**Task requirements:** Line by line, return the listing exactly, without any of the images.

**Records provided:**
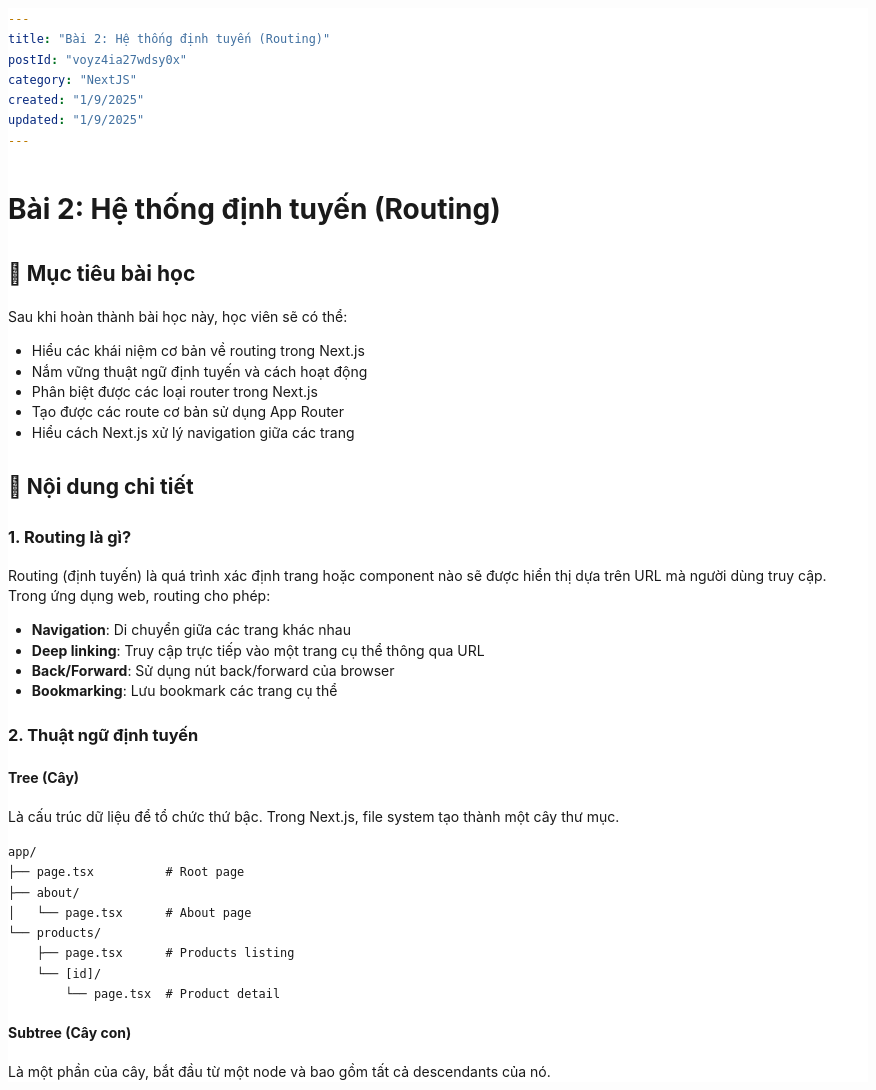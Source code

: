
 ```yaml
---
title: "Bài 2: Hệ thống định tuyến (Routing)"
postId: "voyz4ia27wdsy0x"
category: "NextJS"
created: "1/9/2025"
updated: "1/9/2025"
---
```


# Bài 2: Hệ thống định tuyến (Routing)


## 🎯 Mục tiêu bài học

Sau khi hoàn thành bài học này, học viên sẽ có thể:
- Hiểu các khái niệm cơ bản về routing trong Next.js
- Nắm vững thuật ngữ định tuyến và cách hoạt động
- Phân biệt được các loại router trong Next.js
- Tạo được các route cơ bản sử dụng App Router
- Hiểu cách Next.js xử lý navigation giữa các trang

## 📝 Nội dung chi tiết

### 1. Routing là gì?

Routing (định tuyến) là quá trình xác định trang hoặc component nào sẽ được hiển thị dựa trên URL mà người dùng truy cập. Trong ứng dụng web, routing cho phép:

- **Navigation**: Di chuyển giữa các trang khác nhau
- **Deep linking**: Truy cập trực tiếp vào một trang cụ thể thông qua URL
- **Back/Forward**: Sử dụng nút back/forward của browser
- **Bookmarking**: Lưu bookmark các trang cụ thể

### 2. Thuật ngữ định tuyến

#### Tree (Cây)
Là cấu trúc dữ liệu để tổ chức thứ bậc. Trong Next.js, file system tạo thành một cây thư mục.

```
app/
├── page.tsx          # Root page
├── about/
│   └── page.tsx      # About page  
└── products/
    ├── page.tsx      # Products listing
    └── [id]/
        └── page.tsx  # Product detail
```

#### Subtree (Cây con)
Là một phần của cây, bắt đầu từ một node và bao gồm tất cả descendants của nó.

**Solution to this problem:**
Source code

:
 ```yaml
---
title: "Bài 2: Hệ thống định tuyến (Routing)"
postId: "voyz4ia27wdsy0x"
category: "NextJS"
created: "1/9/2025"
updated: "1/9/2025"
---
```


# Bài 2: Hệ thống định tuyến (Routing)


## 🎯 Mục tiêu bài học

Sau khi hoàn thành bài học này, học viên sẽ có thể:
- Hiểu các khái niệm cơ bản về routing trong Next.js
- Nắm vững thuật ngữ định tuyến và cách hoạt động
- Phân biệt được các loại router trong Next.js
- Tạo được các route cơ bản sử dụng App Router
- Hiểu cách Next.js xử lý navigation giữa các trang

## 📝 Nội dung chi tiết

### 1. Routing là gì?

Routing (định tuyến) là quá trình xác định trang hoặc component nào sẽ được hiển thị dựa trên URL mà người dùng truy cập. Trong ứng dụng web, routing cho phép:

- **Navigation**: Di chuyển giữa các trang khác nhau
- **Deep linking**: Truy cập trực tiếp vào một trang cụ thể thông qua URL
- **Back/Forward**: Sử dụng nút back/forward của browser
- **Bookmarking**: Lưu bookmark các trang cụ thể

### 2. Thuật ngữ định tuyến

#### Tree (Cây)
Là cấu trúc dữ liệu để tổ chức thứ bậc. Trong Next.js, file system tạo thành một cây thư mục.

```
app/
├── page.tsx          # Root page
├── about/
│   └── page.tsx      # About page  
└── products/
    ├── page.tsx      # Products listing
    └── [id]/
        └── page.tsx  # Product detail
```

#### Subtree (Cây con)
Là một phần của cây, bắt đầu từ một node và bao gồm tất cả descendants của nó.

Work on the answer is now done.